There are many advantages to farming, but as in life in general, there are also some drawbacks. Farm waste, including techniques, such as recycling, reusing, composting, and energy recovery, can be used to help farmers get the best out of their farm waste.
Brian Beseni, a PhD candidate at the University of KwaZulu-Natal (KZN) specialising in nutraceuticals into medicinal, nutritional, and cosmetic marketable products, gives more insight into how waste can be managed on a farm. He is a researcher at heart with several publications focused on pharmacognosy.
Beseni shares his expertise on secondary waste management, strategies and processes that are aimed at managing farm waste that has undergone some form of treatment or processing.
Turning agricultural waste into biogas
According to Beseni, a sustainable and environmentally beneficial method of producing biogas from agricultural waste is anaerobic digestion, which transforms organic materials like animal manure, crop leftovers, and food waste into biogas
It can be done in the following ways:
- Feedstock collection: Farm waste, including animal manure, leftover crops, and agricultural residues, is collected, and stored in a designated area.
- Pre-treatment: Depending on the type of feedstock, pre-treatment may be necessary to enhance the efficiency of the digestion process. This can include shredding or grinding the waste materials to increase their surface area and improve biodegradation.
- Anaerobic digestion: The pre-treated feedstock is then loaded into an anaerobic digester, which is a sealed container or system where the decomposition of organic matter occurs in the absence of oxygen.
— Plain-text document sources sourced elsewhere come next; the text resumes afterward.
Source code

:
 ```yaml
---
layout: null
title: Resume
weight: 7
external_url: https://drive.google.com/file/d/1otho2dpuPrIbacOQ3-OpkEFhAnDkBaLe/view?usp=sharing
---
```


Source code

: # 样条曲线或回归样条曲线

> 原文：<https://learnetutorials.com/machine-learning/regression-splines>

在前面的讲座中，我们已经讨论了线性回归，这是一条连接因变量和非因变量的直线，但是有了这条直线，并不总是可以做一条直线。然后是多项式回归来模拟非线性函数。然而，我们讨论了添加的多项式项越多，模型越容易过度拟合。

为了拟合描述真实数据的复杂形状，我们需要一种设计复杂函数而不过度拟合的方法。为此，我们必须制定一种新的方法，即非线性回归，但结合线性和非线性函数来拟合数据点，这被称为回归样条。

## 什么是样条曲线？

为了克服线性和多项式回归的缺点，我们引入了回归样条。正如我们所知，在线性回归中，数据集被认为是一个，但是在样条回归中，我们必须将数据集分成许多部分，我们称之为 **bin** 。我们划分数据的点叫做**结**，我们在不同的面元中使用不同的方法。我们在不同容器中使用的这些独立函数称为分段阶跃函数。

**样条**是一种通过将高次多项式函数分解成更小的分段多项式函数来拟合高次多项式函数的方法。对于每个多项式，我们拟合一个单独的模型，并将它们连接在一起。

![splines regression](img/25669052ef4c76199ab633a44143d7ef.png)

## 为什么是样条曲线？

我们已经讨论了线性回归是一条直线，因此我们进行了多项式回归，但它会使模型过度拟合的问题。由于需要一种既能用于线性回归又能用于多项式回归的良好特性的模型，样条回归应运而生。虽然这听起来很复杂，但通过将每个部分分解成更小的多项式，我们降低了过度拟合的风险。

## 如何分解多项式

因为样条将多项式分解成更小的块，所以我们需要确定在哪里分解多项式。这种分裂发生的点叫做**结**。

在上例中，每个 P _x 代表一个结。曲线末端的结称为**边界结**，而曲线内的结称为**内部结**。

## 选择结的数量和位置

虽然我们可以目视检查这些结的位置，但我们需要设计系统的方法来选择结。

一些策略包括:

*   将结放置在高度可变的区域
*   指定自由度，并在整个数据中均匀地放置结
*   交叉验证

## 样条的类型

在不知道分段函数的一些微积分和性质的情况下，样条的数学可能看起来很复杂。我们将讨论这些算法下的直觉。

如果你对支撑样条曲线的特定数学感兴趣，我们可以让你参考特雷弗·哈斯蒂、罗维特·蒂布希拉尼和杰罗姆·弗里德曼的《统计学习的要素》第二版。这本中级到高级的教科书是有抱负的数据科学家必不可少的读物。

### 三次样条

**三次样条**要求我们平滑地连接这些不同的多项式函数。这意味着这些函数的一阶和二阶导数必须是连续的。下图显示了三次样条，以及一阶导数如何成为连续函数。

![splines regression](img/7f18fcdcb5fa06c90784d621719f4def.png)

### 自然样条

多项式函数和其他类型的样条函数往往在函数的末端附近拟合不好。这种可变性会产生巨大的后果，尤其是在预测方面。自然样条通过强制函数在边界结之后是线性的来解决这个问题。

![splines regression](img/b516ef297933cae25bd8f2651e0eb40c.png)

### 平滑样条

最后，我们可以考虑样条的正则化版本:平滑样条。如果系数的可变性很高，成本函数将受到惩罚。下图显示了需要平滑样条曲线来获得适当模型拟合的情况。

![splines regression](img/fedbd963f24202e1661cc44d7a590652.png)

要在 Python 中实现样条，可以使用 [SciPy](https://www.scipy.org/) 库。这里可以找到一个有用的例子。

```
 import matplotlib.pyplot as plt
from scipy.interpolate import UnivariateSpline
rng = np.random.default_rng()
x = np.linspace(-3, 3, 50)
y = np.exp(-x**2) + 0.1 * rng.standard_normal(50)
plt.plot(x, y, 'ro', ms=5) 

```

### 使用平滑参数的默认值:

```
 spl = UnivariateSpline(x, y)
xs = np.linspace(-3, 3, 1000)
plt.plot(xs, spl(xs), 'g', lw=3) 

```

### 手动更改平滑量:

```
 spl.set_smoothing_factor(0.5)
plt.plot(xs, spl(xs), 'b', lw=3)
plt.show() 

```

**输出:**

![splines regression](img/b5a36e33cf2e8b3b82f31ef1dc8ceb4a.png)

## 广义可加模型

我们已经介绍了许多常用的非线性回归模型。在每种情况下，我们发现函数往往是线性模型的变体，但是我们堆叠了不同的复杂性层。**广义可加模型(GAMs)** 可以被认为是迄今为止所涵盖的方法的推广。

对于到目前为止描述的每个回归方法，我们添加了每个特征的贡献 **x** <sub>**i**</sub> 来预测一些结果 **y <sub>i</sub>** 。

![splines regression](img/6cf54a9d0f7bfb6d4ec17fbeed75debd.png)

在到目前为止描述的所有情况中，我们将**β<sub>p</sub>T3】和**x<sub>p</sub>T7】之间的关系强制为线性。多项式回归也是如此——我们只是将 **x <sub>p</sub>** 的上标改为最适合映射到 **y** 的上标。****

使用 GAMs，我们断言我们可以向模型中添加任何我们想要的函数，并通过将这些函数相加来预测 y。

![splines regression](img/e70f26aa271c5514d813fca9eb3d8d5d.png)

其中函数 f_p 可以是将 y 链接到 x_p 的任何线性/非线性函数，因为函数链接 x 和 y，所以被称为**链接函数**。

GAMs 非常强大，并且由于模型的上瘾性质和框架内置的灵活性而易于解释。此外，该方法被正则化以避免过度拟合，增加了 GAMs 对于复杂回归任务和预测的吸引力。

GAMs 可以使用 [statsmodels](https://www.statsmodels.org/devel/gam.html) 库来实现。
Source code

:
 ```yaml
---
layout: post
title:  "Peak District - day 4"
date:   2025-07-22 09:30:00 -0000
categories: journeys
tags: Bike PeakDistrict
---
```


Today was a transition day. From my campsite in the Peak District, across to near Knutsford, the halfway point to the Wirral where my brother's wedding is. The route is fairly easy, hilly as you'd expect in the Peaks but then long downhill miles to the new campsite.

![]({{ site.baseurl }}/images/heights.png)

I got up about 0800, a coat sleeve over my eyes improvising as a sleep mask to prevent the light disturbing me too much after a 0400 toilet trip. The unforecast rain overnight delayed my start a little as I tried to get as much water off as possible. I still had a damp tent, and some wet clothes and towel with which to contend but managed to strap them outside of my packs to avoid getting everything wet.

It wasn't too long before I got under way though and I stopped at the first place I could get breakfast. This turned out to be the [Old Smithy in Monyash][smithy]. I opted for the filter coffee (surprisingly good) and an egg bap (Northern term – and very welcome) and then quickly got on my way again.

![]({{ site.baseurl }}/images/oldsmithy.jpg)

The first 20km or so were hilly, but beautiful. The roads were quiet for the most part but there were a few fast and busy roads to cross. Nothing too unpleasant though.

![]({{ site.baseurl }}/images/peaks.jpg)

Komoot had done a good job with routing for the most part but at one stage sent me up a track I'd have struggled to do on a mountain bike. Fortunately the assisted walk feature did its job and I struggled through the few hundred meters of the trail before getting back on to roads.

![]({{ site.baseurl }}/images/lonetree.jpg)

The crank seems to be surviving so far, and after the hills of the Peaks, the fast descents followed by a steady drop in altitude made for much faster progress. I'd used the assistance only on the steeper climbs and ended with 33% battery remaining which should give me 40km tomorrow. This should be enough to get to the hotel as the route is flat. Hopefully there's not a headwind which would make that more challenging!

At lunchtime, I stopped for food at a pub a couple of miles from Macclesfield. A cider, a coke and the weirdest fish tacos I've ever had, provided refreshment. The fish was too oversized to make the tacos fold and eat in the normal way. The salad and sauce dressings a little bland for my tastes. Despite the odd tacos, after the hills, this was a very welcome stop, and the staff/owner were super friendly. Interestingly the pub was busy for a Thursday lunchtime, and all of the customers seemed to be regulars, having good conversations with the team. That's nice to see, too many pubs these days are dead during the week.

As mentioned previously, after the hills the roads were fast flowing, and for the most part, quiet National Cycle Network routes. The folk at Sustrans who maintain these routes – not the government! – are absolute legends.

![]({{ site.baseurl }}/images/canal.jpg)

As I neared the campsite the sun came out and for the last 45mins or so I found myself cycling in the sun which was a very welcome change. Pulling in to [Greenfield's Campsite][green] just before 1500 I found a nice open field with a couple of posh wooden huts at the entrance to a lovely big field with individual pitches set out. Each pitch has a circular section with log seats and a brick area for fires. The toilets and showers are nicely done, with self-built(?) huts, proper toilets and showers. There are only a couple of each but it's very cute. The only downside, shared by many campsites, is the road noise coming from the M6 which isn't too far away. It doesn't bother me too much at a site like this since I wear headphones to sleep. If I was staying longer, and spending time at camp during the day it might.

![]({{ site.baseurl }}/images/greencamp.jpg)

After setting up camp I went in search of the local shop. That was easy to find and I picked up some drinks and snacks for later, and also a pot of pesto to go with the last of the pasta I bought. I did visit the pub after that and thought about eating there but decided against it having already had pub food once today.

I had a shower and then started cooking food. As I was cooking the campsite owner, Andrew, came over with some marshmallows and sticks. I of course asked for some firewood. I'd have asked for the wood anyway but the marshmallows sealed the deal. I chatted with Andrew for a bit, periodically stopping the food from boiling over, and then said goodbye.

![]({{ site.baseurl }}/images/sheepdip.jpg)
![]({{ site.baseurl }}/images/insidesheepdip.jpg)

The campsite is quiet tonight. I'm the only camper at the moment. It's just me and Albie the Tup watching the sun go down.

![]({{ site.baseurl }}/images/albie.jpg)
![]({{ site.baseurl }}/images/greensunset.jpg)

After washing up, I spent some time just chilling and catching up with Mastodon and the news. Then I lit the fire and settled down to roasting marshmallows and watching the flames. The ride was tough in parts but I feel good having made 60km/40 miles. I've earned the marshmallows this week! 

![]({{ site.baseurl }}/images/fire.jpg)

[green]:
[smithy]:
The digester can be a simple batch system or a continuous flow system.
- Biogas production: Inside the digester, microorganisms break down the organic matter through a series of biochemical reactions. This process releases methane (CH4), carbon dioxide (CO2), and small amounts of other gases collectively known as biogas. Methane is the primary component of biogas and is a valuable energy source.
- Biogas collection: The biogas produced during the anaerobic digestion process is collected and stored in a gas holder or storage tank. It can be used directly as a fuel for heating or electricity generation, or it can be upgraded and purified to produce biomethane, which is a renewable natural gas suitable for injection into the natural gas grid or use as a vehicle fuel.
- Digestate handling: After the anaerobic digestion process, the remaining material, called digestate, is rich in nutrients and can be used as a high-quality fertiliser for agricultural purposes. It is often separated into solid and liquid fractions, with the liquid fraction being used as a liquid fertiliser and the solid fraction used as a soil conditioner or compost.
How can farmers use biogas fertiliser?
Beseni further explains that there is no doubt that secondary waste management can be used by various kinds of farmers in the industry.
Crop farmers: Biogas fertiliser can be beneficial for crop farmers who grow a wide range of crops, including vegetables, grains, fruits, and oilseeds. The nutrients in digestate, such as nitrogen, phosphorus, and potassium, along with other micronutrients, can improve soil fertility, enhance plant growth, and increase crop yields.
Organic farmers: Organic farmers, who follow sustainable and chemical-free farming practices, can utilise biogas fertiliser as an organic alternative to synthetic fertilisers. Digestate helps meet the nutrient requirements of organic crops and contributes to maintaining soil health and long-term sustainability.
Livestock farmers: Farmers who rear livestock, such as dairy farmers, poultry farmers, or pig farmers, can benefit from using biogas fertiliser. The feedstock for biogas production often includes animal manure, which is a significant source of nutrients. The digestion process not only generates biogas but also converts the manure into a stable and nutrient-rich digestate that can be used to fertilise their fields or pastures.
Horticultural farmers: Farmers engaged in horticultural activities, including those growing fruits, vegetables, flowers, or ornamental plants, can utilise biogas fertiliser to enhance the nutrient content of their soil and improve plant growth. The balanced nutrient composition of digestate can promote healthier plants, increase yields, and improve the quality of horticultural produce.
Agroforestry farmers: Agroforestry combines agricultural crops with trees, providing a multi-functional farming system. Farmers practising agroforestry can benefit from the use of biogas fertiliser to support the growth of both agricultural crops and trees. The organic nutrients in digestate contribute to the development of a healthy agroforestry system, promoting tree growth, soil fertility, and overall ecosystem health.
Benefits of secondary waste management
According to Beseni, there is a plethora of benefits when it comes to renewable energy, waste management, and nutrient recycling, all in ways that help mitigate climate change.
“Biogas production from farm waste helps to mitigate climate change by capturing and utilising methane, a potent greenhouse gas that would otherwise be released into the atmosphere,” he says.
- Renewable energy: Biogas is a renewable energy source that can be used to generate heat and electricity, or even replace fossil fuels in vehicles.
- Waste management: Anaerobic digestion helps to effectively manage farm waste, reducing odours, pathogens, and greenhouse gas emissions associated with traditional waste disposal methods.
- Nutrient recycling: The digestate produced from the process can be used as a nutrient-rich fertiliser, closing the nutrient loop, and reducing the need for synthetic fertilisers.